В одном из этапов на Соловки был доставлен один священник, который оказался духовником некоторых из монахинь. И хотя общение между духовным отцом и его духовными детьми, казалось, было совершенно невозможным в условиях концлагеря, монахиням каким-то образом удалось запросить у своего наставника указания.

Сущность запроса состояла в следующем: Мы, дескать, прибыли в лагерь для страдания, а здесь нам хорошо.

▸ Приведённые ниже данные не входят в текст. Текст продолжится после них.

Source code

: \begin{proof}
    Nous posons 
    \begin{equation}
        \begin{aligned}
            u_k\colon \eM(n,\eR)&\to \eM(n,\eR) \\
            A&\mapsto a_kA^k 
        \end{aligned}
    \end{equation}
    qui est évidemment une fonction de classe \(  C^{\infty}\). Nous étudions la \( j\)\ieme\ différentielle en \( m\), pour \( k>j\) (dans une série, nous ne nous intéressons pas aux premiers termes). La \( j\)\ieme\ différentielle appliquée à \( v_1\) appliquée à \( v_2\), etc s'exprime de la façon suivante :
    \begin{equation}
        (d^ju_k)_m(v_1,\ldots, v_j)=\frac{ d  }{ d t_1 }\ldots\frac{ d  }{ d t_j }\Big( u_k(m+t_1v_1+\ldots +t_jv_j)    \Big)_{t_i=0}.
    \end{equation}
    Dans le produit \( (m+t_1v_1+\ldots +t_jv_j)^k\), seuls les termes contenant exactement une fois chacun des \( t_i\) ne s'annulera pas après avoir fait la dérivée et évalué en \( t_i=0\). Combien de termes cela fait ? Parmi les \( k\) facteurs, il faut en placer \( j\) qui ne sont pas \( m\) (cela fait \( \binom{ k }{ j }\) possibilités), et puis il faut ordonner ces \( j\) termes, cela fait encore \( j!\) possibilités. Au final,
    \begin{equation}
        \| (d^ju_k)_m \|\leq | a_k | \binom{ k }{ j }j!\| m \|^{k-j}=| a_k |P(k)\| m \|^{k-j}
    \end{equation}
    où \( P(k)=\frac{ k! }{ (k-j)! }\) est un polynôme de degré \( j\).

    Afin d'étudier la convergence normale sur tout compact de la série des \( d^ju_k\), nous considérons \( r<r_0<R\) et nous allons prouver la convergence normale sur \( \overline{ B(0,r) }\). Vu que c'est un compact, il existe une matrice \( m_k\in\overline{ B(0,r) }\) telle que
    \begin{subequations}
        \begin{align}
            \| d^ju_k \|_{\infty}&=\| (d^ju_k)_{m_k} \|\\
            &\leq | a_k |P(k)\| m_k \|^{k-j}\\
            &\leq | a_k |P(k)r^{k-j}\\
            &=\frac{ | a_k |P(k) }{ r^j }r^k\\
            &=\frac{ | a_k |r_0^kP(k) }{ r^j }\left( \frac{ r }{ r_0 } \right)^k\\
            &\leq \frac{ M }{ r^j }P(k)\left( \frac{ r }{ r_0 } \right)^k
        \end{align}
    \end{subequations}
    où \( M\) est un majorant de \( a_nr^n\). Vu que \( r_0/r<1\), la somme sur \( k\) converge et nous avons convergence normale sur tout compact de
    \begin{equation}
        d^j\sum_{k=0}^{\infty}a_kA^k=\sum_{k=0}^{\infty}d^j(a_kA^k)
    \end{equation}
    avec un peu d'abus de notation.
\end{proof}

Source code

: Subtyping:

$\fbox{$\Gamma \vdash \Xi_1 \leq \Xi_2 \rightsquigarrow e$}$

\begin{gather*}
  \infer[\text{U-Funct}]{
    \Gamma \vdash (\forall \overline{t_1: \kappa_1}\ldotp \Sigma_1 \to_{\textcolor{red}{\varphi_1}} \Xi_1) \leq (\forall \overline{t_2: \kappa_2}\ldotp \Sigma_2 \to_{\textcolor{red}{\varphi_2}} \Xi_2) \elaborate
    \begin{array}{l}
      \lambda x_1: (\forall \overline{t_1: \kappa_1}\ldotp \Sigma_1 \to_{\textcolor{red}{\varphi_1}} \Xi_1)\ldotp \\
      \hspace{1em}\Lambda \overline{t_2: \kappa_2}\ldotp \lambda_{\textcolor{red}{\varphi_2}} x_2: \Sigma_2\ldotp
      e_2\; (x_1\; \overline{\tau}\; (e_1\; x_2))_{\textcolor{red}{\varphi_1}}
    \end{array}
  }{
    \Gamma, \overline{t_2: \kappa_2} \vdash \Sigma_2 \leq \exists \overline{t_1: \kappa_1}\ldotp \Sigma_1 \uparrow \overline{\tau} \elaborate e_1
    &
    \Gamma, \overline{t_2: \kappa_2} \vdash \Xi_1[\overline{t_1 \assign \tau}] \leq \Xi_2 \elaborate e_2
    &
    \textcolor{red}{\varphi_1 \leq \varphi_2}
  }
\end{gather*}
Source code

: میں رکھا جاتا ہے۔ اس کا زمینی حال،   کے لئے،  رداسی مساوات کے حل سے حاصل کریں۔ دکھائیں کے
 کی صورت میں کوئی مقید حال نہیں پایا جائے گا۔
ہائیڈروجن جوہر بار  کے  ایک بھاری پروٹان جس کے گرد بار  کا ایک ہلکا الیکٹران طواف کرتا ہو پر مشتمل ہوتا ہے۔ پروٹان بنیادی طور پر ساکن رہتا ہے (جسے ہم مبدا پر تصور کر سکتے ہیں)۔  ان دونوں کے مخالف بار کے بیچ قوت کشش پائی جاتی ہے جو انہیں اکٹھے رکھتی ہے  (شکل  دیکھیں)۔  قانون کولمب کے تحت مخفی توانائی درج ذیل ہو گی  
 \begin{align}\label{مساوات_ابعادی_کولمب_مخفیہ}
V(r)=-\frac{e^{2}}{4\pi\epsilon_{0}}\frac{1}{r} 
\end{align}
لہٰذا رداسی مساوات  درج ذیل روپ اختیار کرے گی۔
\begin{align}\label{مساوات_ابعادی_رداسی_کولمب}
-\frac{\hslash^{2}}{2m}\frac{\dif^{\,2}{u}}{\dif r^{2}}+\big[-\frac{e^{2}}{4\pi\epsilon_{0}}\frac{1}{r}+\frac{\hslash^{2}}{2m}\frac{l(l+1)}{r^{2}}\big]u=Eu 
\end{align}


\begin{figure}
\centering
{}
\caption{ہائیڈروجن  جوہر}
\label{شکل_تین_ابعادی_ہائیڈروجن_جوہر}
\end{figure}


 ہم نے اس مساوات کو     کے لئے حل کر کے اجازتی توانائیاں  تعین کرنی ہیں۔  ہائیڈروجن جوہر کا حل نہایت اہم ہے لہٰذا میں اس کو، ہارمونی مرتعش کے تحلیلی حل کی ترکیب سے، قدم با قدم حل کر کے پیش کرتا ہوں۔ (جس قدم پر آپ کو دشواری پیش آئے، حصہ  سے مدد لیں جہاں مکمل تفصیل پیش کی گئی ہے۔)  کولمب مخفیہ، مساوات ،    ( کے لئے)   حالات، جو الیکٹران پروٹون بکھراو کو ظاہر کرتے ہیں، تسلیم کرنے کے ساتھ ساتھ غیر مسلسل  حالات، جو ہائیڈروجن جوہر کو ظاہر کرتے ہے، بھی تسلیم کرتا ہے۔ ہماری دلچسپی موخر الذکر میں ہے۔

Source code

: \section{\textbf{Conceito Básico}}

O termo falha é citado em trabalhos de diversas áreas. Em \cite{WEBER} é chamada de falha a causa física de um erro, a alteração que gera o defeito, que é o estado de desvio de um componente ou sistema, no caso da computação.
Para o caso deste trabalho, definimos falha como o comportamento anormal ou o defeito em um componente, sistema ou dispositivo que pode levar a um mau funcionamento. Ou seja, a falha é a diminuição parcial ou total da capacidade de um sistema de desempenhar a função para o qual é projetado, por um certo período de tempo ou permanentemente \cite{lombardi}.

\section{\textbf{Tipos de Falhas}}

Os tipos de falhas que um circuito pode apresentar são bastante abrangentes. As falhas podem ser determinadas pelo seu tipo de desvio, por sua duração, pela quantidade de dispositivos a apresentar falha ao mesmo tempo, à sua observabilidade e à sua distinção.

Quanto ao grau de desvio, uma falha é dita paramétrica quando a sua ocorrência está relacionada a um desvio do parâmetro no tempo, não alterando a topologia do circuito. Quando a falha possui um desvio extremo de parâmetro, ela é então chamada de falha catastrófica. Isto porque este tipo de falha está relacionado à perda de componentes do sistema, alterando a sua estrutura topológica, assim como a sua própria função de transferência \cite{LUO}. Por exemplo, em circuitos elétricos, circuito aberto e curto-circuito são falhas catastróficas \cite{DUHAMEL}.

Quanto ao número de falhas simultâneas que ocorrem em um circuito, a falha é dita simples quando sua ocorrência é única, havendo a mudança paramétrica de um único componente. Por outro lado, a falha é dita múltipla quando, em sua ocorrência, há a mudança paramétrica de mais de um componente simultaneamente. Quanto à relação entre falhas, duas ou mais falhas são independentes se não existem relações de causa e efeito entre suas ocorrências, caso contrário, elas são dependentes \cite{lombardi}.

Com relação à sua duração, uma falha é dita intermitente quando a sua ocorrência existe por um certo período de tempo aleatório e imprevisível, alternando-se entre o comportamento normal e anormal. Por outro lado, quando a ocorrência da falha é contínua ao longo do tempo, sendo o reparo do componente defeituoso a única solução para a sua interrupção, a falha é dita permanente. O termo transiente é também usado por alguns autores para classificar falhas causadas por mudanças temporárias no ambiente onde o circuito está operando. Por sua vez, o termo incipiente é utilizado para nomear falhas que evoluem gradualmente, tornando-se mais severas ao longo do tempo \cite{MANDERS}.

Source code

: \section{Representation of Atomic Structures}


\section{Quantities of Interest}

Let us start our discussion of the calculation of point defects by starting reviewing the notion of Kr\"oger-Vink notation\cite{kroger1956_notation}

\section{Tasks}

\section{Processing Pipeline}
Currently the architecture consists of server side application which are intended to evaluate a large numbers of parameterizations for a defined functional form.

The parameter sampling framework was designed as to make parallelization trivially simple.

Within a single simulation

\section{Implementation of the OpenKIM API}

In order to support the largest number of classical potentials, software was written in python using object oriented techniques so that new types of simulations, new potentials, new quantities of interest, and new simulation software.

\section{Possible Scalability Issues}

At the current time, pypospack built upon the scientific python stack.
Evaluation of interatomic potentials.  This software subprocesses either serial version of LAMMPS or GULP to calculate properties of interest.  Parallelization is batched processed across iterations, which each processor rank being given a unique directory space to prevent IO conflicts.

Мы вместе, поем молитвы, работаем работу по душе: стегаем одеяла для больных... Правильно ли мы поступаем, что согласились работать в условиях антихристовой власти в лагерях? Не следует ли нам и от этой работы отказаться?

Духовник оказался еще более фанатичным, чем его духовные дочери, и ответил категорическим запрещением работать и эту работу.

И монахини отказались от всякой работы.

Начальство узнало, кто в этом виноват. Священника расстреляли. Но когда монахиням сообщили об этом, они сказали:

– Теперь уж никто не может освободить нас от его запрещения.

Тогда начальство потеряло всякое терпение и осатанело.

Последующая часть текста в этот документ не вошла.